Mesaj sesi geliyor, anında fırlıyorum: “Kofi’den mi?”
Karanlık odadayım, film yıkıyorum, bip sesi geliyor. Kimya şişesini bırakıp dışarı çıkıyorum. Bir bakıyorum… kargo mesajı...
Nihayet, biraz önce aradı. Telefonu açtım.
-Kofi: “İyi akşamlar Sayın Akça.”
-Ben (içimden): “Vay canına! Adam resmi tören açılışı gibi konuşuyor.”
-Ben (yüksek sesle): “İyi akşamlar dostum, nasılsın? Hâlâ dost muyuz yoksa beni kara listeye mi aldın?”
-Kofi: “Tabii ki dostuz. Ama bir küçük ara gerekiyordu.”
O an derin bir nefes aldım. İçimden “Oh, iptal edilen dostluk vizem tekrar onaylandı” dedim...
Kısa bir sessizlikten sonra devam etti:
-Kofi: “O zaman geçen sefer yarım kalan sözümü bitireyim. Sonra yeni gelişmelere geçeriz. Şarabımı dolduruyorum, sen de rakını doldur. Bu akşam uzun bir sohbet edeceğiz.”
İçimden sevindim: “Oh be, barıştık!”
Ama sonra hemen kaygı: “Eyvah, ya sohbet çok uzarsa? Yarın çalışıyorum. Kurs hazırlığı var. Adam durmuyor, tarih, siyaset, Afrika, Asya, her kıtadan bahsediyor.”
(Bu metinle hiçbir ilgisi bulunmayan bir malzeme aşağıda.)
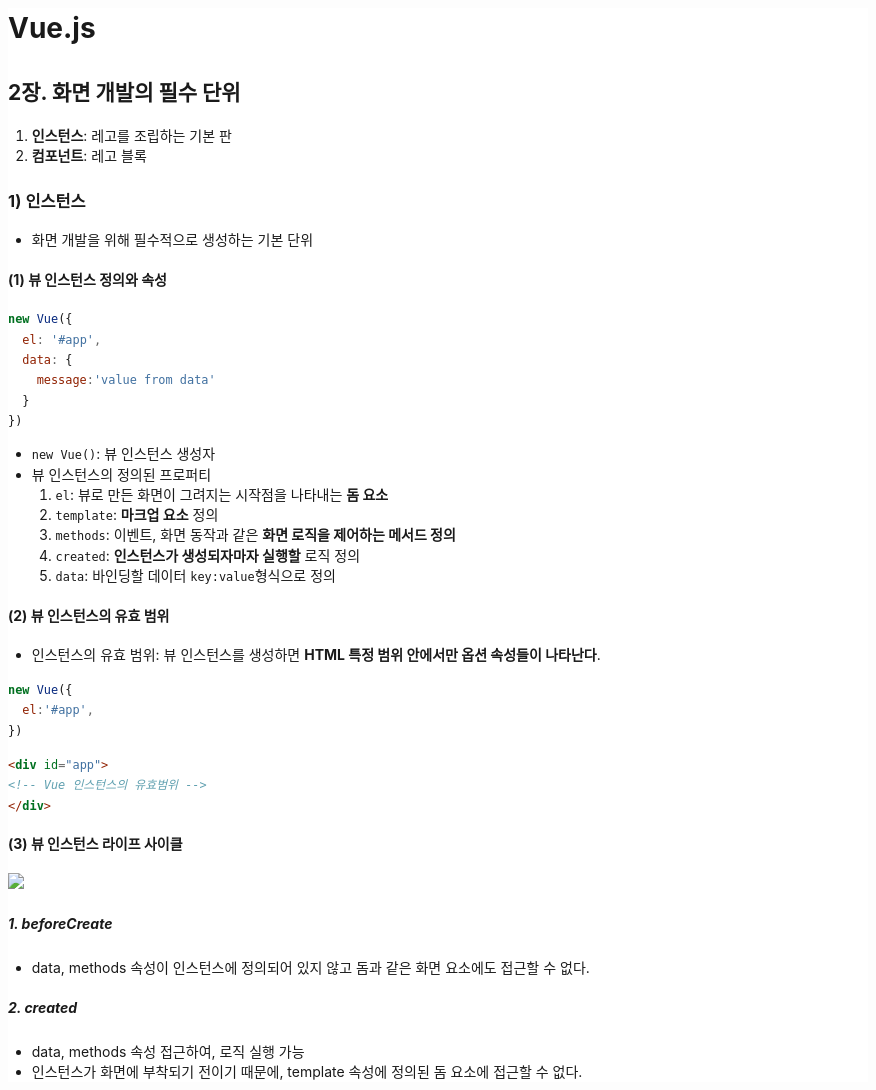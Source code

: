 # Vue.js

## 2장. 화면 개발의 필수 단위

1) **인스턴스**: 레고를 조립하는 기본 판
2) **컴포넌트**: 레고 블록


### 1) 인스턴스

- 화면 개발을 위해 필수적으로 생성하는 기본 단위

#### (1) 뷰 인스턴스 정의와 속성
```js
new Vue({
  el: '#app',
  data: {
    message:'value from data'
  }
})
```

- `new Vue()`: 뷰 인스턴스 생성자
- 뷰 인스턴스의 정의된 프로퍼티
  1) `el`: 뷰로 만든 화면이 그려지는 시작점을 나타내는 **돔 요소**
  2) `template`: **마크업 요소** 정의
  3) `methods`: 이벤트, 화면 동작과 같은 **화면 로직을 제어하는 메서드 정의**
  4) `created`: **인스턴스가 생성되자마자 실행할** 로직 정의
  5) `data`: 바인딩할 데이터 `key:value`형식으로 정의 

#### (2) 뷰 인스턴스의 유효 범위

- 인스턴스의 유효 범위: 뷰 인스턴스를 생성하면 **HTML 특정 범위 안에서만 옵션 속성들이 나타난다**. 

```js
new Vue({
  el:'#app',
})
```

```html
<div id="app">
<!-- Vue 인스턴스의 유효범위 -->
</div>
```

#### (3) 뷰 인스턴스 라이프 사이클

![](https://user-images.githubusercontent.com/76730867/147431450-d00ffb00-6636-4b2f-ad14-0e994ad637db.png)

##### 1. beforeCreate
- data, methods 속성이 인스턴스에 정의되어 있지 않고 돔과 같은 화면 요소에도 접근할 수 없다.

##### 2. created
- data, methods 속성 접근하여, 로직 실행 가능
- 인스턴스가 화면에 부착되기 전이기 때문에, template 속성에 정의된 돔 요소에 접근할 수 없다.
Tam bunları düşünürken Kofi bardağını kaldırdı:
-Kofi: “Şerefe dostum!”
-Ben: “Şerefe dostum, seni dinliyorum.” (Ama aslında içimden “Lütfen kısa olsun…” diye dua ediyorum.)
Ve başladı:
-Kofi: “Geçen sefer Google’a bak dedim. Meclis kararı olmadan Kore’ye gönderilen askerler… İsmet İnönü’ye verilen Meclis yasağı… CHP’nin mal varlığına el koyma meselesi… Neyse, şimdi gelelim bu haftanın gündemine.”
-Ben: “Dur bir nefes al dostum. Şu rakımı tazelemem lazım. Devam et, kulağım sende.”
Ve tabii başladı Nepal meselesi.
-Kofi: “Gördün mü Türkiye’deki eylemleri? Özellikle Nepal’dakileri?”
-Ben: “Televizyonu pek açmıyorum dostum. Gazetelerden arada bakıyorum.”
-Kofi: “Üzdün beni dostum. Türkiye’deki adaletsizliklerin, hırsızlıkların binde biri Nepal’de olunca hükümeti düşürdüler. Ama Türkiye, bir asır önce emperyalizme meydan okuyan tecrübeli bir ülkeydi. Son çeyrek asırdır kış uykusundan uyanamadı. Umarım Nepal gençlerinden ders alırlar.”
Tabii bu esnada Kofi’ye beş defa telefon geldi. Her seferinde beni beklemeye aldı. Ben de düşündüm: “İşte fırsat bu fırsat! Çıkış kapısı göründü.”
Hemen araya girdim:
-Ben: “Kofi, seni meşgul etmeyeyim. Yarın görüşürüz dostum.”
-Kofi: “Peki dostum. Şimdilik burada keselim.”
Ve böylece konuşmayı dostça, zararsız, tatlıya bağlayarak bitirdik...
Ama içinizden biri bana hâlâ şunu soracaktır: “Dostum, rakını tazeledin mi?”
Cevabım şu: “Dostum, ben o akşam rakıdan çok sabır tazeledim!”